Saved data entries

* * *

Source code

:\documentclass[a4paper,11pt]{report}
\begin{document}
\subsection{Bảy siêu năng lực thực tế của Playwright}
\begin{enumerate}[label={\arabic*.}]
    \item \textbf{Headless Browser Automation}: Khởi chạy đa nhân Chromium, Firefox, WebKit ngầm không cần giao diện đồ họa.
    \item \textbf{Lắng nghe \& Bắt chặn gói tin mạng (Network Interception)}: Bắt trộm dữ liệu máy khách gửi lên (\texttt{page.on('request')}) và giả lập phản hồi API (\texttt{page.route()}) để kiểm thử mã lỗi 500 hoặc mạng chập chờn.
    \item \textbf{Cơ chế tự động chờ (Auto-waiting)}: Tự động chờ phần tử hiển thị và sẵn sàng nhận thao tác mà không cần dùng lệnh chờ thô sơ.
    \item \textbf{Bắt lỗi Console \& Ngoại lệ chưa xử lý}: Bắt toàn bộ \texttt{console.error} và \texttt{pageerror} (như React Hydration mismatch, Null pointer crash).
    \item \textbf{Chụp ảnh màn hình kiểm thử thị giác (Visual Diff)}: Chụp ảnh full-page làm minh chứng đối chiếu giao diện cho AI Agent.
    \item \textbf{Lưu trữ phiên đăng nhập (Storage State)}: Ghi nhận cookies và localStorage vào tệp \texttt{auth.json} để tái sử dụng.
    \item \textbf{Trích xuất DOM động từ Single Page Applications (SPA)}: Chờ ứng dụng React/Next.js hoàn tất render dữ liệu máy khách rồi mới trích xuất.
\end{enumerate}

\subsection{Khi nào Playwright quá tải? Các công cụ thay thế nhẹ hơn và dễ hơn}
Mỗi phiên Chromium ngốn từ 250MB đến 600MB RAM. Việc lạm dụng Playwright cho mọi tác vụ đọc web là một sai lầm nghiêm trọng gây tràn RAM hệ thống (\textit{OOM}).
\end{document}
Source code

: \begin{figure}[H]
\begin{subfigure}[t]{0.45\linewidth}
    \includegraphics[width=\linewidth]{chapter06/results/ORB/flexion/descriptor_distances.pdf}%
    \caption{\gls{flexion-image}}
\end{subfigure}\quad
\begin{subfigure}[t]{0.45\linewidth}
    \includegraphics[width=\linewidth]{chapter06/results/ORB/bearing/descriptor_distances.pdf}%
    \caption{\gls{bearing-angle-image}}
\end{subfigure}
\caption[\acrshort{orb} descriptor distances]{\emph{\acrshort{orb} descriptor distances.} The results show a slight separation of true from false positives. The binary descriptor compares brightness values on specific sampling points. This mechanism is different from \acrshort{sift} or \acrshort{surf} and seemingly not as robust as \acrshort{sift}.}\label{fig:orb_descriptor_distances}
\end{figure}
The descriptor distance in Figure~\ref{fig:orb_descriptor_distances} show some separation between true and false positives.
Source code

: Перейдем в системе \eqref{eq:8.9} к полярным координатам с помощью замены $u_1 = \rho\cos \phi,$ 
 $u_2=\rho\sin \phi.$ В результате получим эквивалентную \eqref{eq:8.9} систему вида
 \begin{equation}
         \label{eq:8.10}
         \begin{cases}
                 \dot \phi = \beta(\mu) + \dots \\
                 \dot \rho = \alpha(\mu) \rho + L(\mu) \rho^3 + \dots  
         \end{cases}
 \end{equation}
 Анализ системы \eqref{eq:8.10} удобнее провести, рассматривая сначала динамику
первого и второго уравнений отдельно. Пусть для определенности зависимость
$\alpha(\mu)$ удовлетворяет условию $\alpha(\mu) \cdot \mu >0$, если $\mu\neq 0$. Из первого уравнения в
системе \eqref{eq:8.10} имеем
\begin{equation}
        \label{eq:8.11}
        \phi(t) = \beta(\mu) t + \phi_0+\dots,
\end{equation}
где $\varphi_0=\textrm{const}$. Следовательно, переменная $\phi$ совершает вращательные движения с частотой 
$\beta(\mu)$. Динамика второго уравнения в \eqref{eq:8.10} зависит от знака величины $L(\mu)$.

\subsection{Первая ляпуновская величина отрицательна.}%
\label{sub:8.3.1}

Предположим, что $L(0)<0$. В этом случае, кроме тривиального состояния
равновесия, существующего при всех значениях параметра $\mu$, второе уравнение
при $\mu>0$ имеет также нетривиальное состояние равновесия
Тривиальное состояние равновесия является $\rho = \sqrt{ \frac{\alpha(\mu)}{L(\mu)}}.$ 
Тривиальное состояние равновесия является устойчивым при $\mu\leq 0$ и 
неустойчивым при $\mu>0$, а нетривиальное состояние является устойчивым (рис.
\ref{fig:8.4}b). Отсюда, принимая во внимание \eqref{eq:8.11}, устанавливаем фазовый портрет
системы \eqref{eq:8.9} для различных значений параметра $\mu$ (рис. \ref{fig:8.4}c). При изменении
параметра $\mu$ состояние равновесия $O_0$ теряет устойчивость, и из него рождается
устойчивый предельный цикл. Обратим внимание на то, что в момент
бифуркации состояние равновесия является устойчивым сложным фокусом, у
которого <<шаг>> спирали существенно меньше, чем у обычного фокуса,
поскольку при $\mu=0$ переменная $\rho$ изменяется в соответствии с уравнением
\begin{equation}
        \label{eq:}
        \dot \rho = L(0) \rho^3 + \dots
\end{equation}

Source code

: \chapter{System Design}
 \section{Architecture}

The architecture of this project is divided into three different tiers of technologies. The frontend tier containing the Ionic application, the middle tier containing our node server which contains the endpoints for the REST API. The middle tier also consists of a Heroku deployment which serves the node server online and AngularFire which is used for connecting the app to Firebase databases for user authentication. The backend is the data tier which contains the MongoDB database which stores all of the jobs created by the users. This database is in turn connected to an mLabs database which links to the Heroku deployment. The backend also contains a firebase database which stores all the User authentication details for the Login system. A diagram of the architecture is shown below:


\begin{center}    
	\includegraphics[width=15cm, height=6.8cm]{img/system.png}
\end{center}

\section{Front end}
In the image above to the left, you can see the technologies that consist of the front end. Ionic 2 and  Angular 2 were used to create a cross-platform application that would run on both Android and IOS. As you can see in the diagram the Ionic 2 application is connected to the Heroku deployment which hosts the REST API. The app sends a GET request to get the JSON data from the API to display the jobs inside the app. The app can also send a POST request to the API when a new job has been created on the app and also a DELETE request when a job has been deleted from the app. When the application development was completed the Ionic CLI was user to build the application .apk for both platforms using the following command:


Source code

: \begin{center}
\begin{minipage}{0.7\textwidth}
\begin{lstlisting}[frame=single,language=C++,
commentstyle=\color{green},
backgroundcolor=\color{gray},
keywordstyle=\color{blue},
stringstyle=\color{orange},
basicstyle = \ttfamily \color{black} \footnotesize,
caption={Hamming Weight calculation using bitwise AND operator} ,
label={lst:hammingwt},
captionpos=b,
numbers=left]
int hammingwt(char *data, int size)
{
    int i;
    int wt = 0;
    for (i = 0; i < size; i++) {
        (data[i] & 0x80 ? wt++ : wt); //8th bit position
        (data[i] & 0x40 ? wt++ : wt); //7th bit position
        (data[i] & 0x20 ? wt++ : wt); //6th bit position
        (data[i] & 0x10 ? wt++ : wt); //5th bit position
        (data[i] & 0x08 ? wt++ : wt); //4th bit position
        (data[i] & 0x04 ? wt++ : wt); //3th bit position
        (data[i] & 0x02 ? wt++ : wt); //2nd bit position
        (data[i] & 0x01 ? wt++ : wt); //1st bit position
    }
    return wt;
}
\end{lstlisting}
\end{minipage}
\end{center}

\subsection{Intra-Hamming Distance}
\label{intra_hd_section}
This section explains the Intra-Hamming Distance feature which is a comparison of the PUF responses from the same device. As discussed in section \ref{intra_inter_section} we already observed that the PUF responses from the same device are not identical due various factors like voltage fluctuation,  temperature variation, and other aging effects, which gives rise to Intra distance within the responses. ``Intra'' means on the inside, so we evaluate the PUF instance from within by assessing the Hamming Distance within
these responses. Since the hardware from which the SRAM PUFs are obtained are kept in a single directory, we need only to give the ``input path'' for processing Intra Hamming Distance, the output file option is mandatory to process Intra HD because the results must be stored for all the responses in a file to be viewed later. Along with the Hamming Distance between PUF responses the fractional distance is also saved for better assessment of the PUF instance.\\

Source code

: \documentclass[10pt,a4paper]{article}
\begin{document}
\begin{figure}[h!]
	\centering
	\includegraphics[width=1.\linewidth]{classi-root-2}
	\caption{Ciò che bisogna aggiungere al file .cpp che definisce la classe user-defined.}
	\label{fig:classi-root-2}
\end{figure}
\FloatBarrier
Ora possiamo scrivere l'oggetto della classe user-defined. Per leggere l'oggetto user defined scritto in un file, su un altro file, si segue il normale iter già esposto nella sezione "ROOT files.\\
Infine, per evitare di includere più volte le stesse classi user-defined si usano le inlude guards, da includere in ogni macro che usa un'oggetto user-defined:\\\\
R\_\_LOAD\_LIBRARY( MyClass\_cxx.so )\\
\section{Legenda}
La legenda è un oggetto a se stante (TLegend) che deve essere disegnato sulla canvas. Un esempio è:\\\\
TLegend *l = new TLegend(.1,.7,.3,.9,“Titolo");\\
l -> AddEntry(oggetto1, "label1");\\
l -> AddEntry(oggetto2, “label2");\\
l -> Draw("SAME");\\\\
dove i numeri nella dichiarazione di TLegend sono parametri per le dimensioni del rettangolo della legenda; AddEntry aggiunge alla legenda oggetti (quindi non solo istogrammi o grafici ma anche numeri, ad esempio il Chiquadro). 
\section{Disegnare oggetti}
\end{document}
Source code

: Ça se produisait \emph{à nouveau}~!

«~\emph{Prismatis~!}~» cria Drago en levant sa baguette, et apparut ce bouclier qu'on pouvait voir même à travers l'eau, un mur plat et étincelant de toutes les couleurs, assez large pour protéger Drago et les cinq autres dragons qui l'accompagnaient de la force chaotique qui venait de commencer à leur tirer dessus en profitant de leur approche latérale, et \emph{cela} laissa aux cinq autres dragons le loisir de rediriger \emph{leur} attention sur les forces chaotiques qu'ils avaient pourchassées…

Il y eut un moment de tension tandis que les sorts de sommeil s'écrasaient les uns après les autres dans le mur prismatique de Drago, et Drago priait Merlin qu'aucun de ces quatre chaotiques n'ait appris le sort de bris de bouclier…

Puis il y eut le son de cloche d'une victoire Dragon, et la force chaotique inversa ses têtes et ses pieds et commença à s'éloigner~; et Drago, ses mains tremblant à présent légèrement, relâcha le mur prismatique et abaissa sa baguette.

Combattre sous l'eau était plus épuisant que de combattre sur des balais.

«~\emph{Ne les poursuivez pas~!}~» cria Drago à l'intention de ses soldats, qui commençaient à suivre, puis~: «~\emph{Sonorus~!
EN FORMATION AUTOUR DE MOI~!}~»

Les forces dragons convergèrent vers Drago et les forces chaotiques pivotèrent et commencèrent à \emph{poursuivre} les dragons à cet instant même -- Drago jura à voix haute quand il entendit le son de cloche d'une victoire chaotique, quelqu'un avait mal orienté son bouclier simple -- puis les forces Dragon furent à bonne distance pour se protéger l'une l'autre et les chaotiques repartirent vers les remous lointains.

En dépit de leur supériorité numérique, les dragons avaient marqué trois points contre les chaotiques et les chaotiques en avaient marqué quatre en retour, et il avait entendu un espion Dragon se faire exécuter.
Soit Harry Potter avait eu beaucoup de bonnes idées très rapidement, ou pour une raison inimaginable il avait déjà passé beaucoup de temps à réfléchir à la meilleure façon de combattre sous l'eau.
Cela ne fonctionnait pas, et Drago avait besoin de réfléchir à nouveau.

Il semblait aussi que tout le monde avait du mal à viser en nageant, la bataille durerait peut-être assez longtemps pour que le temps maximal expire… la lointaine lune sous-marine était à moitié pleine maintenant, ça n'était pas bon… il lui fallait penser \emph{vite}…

* * *

**WHAT IS REQUIRED**
The reply should consist solely of the lines above from the one that has "L(\mu) \rho^3 + \dots" through the one that has "устанавливаем фазовый портрет", reproduced exactly.

**OUTPUT OF THE TASK**
                 \dot \rho = \alpha(\mu) \rho + L(\mu) \rho^3 + \dots  
         \end{cases}
 \end{equation}
 Анализ системы \eqref{eq:8.10} удобнее провести, рассматривая сначала динамику
первого и второго уравнений отдельно. Пусть для определенности зависимость
$\alpha(\mu)$ удовлетворяет условию $\alpha(\mu) \cdot \mu >0$, если $\mu\neq 0$. Из первого уравнения в
системе \eqref{eq:8.10} имеем
\begin{equation}
        \label{eq:8.11}
        \phi(t) = \beta(\mu) t + \phi_0+\dots,
\end{equation}
где $\varphi_0=\textrm{const}$. Следовательно, переменная $\phi$ совершает вращательные движения с частотой 
$\beta(\mu)$. Динамика второго уравнения в \eqref{eq:8.10} зависит от знака величины $L(\mu)$.

\subsection{Первая ляпуновская величина отрицательна.}%
\label{sub:8.3.1}

Предположим, что $L(0)<0$. В этом случае, кроме тривиального состояния
равновесия, существующего при всех значениях параметра $\mu$, второе уравнение
при $\mu>0$ имеет также нетривиальное состояние равновесия
Тривиальное состояние равновесия является $\rho = \sqrt{ \frac{\alpha(\mu)}{L(\mu)}}.$ 
Тривиальное состояние равновесия является устойчивым при $\mu\leq 0$ и 
неустойчивым при $\mu>0$, а нетривиальное состояние является устойчивым (рис.
\ref{fig:8.4}b). Отсюда, принимая во внимание \eqref{eq:8.11}, устанавливаем фазовый портрет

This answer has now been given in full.